The state, the residents, the elected officials, the civic leaders, the corporations, the business people, the people who work here and don't live here are all responsible for the sad state this city is in. Again, if we truly wanted something different, we would have it. I'm not suggesting that people aren't doing good things in Camden; they are. There are wonderful nonprofits that build and renovate houses, grow gardens, work with kids, train people for jobs, operate preschools and charter schools, and feed the poor and homeless. Yet nothing changes in this city? We have new development, a lovely waterfront, new market rate housing, new hospital buildings, new University buildings. And yet the city doesn't change. While we each toil at the margins, we each ignore the cancer that eats this city daily. We have no accountability of our leaders, our city workers, the outcomes of our tax dollars, nor expectations for improvement. We have all collectively thrown up our hands and said, the city will not change, so let me work over here in this little corner and do something.

What am I doing? I teach students by having them examine the city and think about solutions to these vexing issues. I am trying to work with local high school and community college students to blog about the issues they see every day around them in order to be a catalyst for community conversation. I write this blog in the same spirit of community conversation. I patronize local businesses. I read the CP. I seek every day to engage my employer, RU, in the lifeblood of this city. What I do is the same as what you do. I toil on the margins in my little venues and hope it makes a difference. Meanwhile, I too ignore the cancer in this city and I teach this stuff.
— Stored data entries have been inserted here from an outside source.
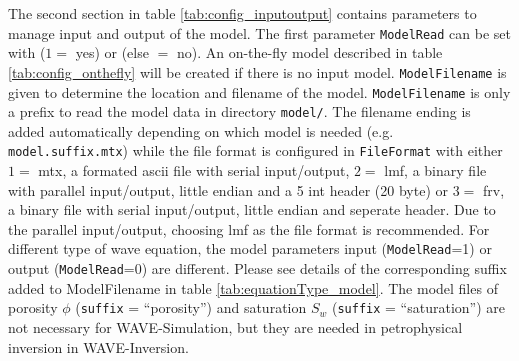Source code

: \documentclass[pdftex,a4paper,parskip,listof=totoc,bibliography=totoc,onehalfspacing,12pt]{scrreprt}
\newcommand{\shellcmd}[1]{\indent\indent\texttt{#1}}	%
\begin{document}
The second section in table \ref{tab:config_inputoutput} contains parameters to manage input and output of the model. The first parameter \verb+ModelRead+ can be set with ($1=$ yes) or (else $=$ no). An on-the-fly model described in table \ref{tab:config_onthefly} will be created if there is no input model. \verb+ModelFilename+ is given to determine the location and filename of the model. \verb+ModelFilename+ is only a prefix to read the model data in directory \shellcmd{model/}. The filename ending is added automatically depending on which model is needed (e.g. \shellcmd{model.suffix.mtx}) while the file format is configured in \verb+FileFormat+ with either $1=$ mtx, a formated ascii file with serial input/output, $2=$ lmf, a binary file with parallel input/output, little endian and a 5 int header (20 byte) or $3=$ frv, a binary file with serial input/output,  little endian and seperate header. Due to the parallel input/output, choosing lmf as the file format is recommended. For different type of wave equation, the model parameters input (\verb+ModelRead+=1) or output (\verb+ModelRead+=0) are different. Please see details of the corresponding suffix added to ModelFilename in table \ref{tab:equationType_model}. The model files of porosity $\phi$ (\verb+suffix+ = ``porosity'') and saturation $S_w$ (\verb+suffix+ = ``saturation'') are not necessary for WAVE-Simulation, but they are needed in petrophysical inversion in WAVE-Inversion.
\end{document}
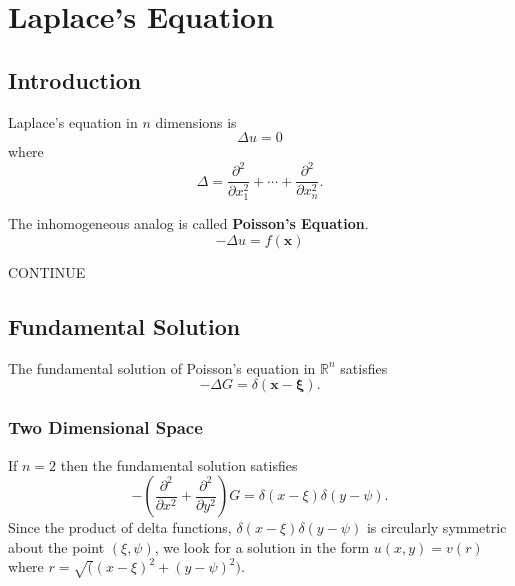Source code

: \flushbottom








\chapter{Laplace's Equation}















\section{Introduction}


Laplace's equation in $n$ dimensions is
\[
\Delta u = 0
\]
where
\[
\Delta = \frac{\partial^2}{\partial x_1^2} + \cdots + \frac{\partial^2}{\partial x_n^2}.
\]


The inhomogeneous analog is called \textbf{Poisson's Equation}.
\[
- \Delta u = f(\mathbf{x})
\]

CONTINUE






\section{Fundamental Solution}



The fundamental solution of Poisson's equation in $\mathbb{R}^n$ satisfies
\[
- \Delta G = \delta(\mathbf{x} - \mathbf{\xi}).
\]


\subsection{Two Dimensional Space}


If $n = 2$ then the fundamental solution satisfies
\[
- \left(\frac{\partial^2}{\partial x^2} + \frac{\partial^2}{\partial y^2}\right) G = \delta(x - \xi) \delta(y - \psi).
\]
Since the product of delta functions, $\delta(x - \xi) \delta(y - \psi)$ is 
circularly symmetric about the point $(\xi,\psi)$, we look for a solution in 
the form $u(x,y) = v(r)$ where $r = \sqrt((x - \xi)^2 + (y - \psi)^2)$.





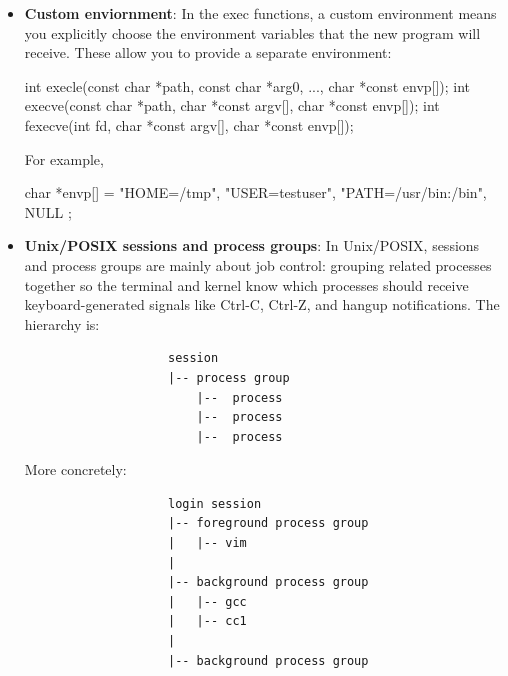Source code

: \documentclass{report}
\begin{document}
\begin{itemize}
\begin{cppcode}
                    /* Write bytes from a buffer to a file descriptor. */
                    ssize_t write(int fd, const void *buf, size_t count);
                \end{cppcode}
            \item \textbf{Custom enviornment}: In the exec functions, a custom environment means you explicitly choose the environment variables that the new program will receive.
                \bigbreak \noindent 
                These allow you to provide a separate environment:
                \bigbreak \noindent 
                \begin{cppcode}
                    int execle(const char *path, const char *arg0, ..., char *const envp[]);
                    int execve(const char *path, char *const argv[], char *const envp[]);
                    int fexecve(int fd, char *const argv[], char *const envp[]);
                \end{cppcode}
                \bigbreak \noindent 
                For example,
                \bigbreak \noindent 
                \begin{cppcode}
                    char *envp[] = {
                        "HOME=/tmp",
                        "USER=testuser",
                        "PATH=/usr/bin:/bin",
                        NULL
                    };
                \end{cppcode}
            \item \textbf{Unix/POSIX sessions and process groups}: In Unix/POSIX, sessions and process groups are mainly about job control: grouping related processes together so the terminal and kernel know which processes should receive keyboard-generated signals like Ctrl-C, Ctrl-Z, and hangup notifications.
                \bigbreak \noindent 
                The hierarchy is:
                \begin{verbatim}
                    session
                    |-- process group
                        |--  process
                        |--  process
                        |--  process
                \end{verbatim}
                More concretely:
                \begin{verbatim}
                    login session
                    |-- foreground process group
                    |   |-- vim
                    |
                    |-- background process group
                    |   |-- gcc
                    |   |-- cc1
                    |
                    |-- background process group

\end{verbatim}
\end{itemize}
\end{document}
I challenge everyone who reads this blog, whether you live in Camden or not, to think about how you contribute to the ongoing problems of this city, what talents you are not sharing with this city, and what you could do contribute to a better Camden. Will you run for office? Will you demand accountability from the city? Will you work with others to create an effective, not a siloed community? I don't have all the answers. But I do know that what we are doing is not working. If we continue to do the same, we will have the same results. And we must expect, demand, and experience a different Camden.

Thoughts?

1 comment:

MsEdufuture said...

My sentiments exactly, Camden is exactly the way citizens want it. But the underlying fact is that most of its residents fall short of the energy it takes to do affect change, of they feel inadequate to do so, so the end result is poverty,crime,illiteracy,and city government theft. If everyone person in Camden knew how much the city was given to be protected, then there would be a difference in how people lived here. Since all of this kept quiet, no one knows, no one cares. This is the same way I feel about Philadelphia and the mayor wanting to close schools. Not only is he taking money from the children, but he is potentially heighten the murder rates. I am like u, I don't have an answer, but I believe that I can create a small dent it making a solution forseeable.